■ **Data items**
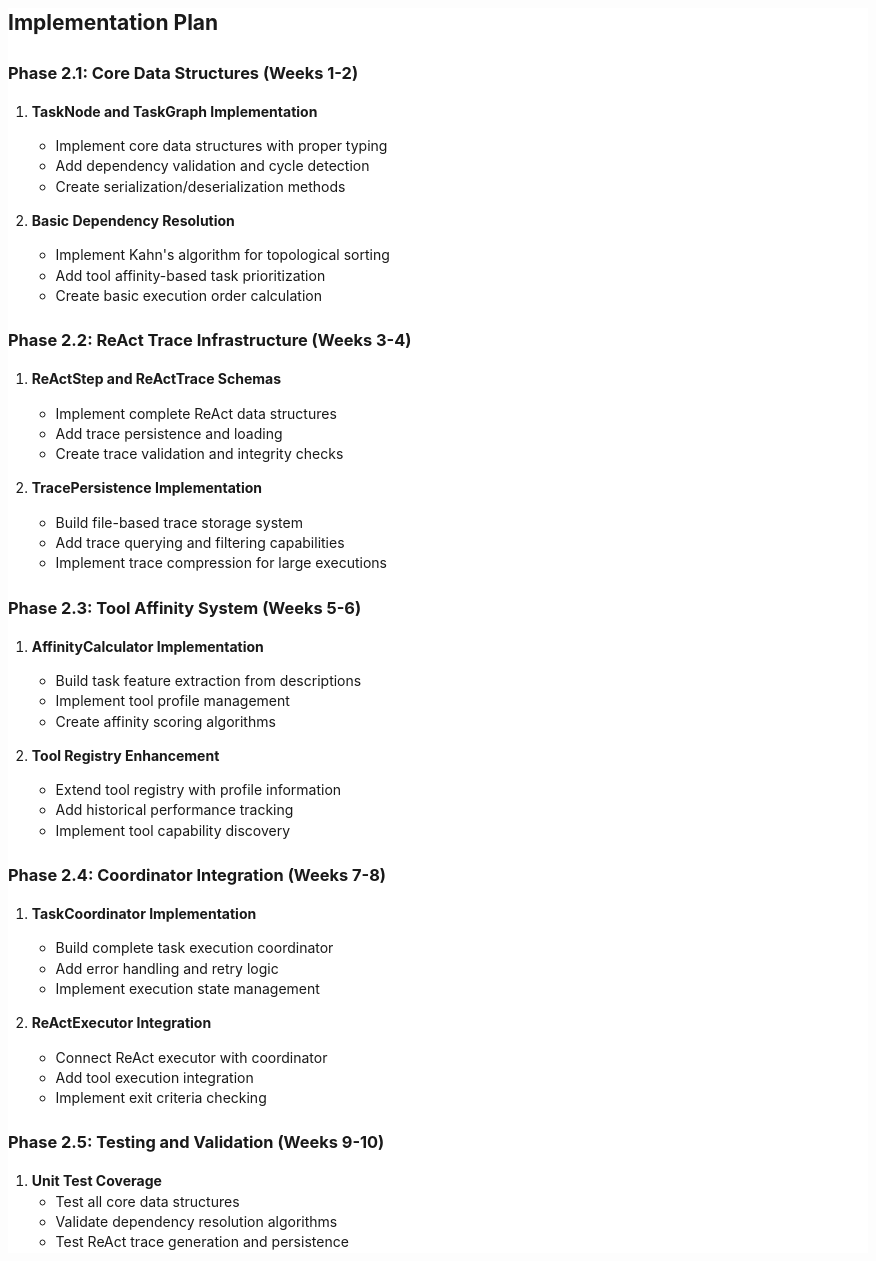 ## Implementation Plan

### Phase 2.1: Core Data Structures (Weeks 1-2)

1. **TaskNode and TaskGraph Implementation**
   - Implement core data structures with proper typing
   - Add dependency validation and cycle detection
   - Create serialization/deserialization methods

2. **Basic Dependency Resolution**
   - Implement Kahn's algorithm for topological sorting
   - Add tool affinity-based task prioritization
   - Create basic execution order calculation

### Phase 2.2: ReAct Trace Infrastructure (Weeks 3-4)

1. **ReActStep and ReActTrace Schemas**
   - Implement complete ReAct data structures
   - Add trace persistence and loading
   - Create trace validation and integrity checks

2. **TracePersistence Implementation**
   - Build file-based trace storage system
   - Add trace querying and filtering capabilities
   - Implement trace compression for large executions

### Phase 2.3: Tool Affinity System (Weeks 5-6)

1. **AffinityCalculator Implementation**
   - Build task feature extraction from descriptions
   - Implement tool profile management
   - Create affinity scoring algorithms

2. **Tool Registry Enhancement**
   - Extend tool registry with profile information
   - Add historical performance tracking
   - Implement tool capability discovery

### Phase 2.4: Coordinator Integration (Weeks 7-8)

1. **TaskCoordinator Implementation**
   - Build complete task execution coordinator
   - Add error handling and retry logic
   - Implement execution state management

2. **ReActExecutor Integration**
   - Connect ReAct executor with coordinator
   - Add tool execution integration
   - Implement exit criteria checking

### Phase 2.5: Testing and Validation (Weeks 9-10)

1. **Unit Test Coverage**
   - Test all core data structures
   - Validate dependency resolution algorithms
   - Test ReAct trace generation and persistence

■ **TASK TO COMPLETE**
For every line above that includes the word "algorithms", return the line.

■ **RESULT OF THE TASK**
   - Create affinity scoring algorithms
   - Validate dependency resolution algorithms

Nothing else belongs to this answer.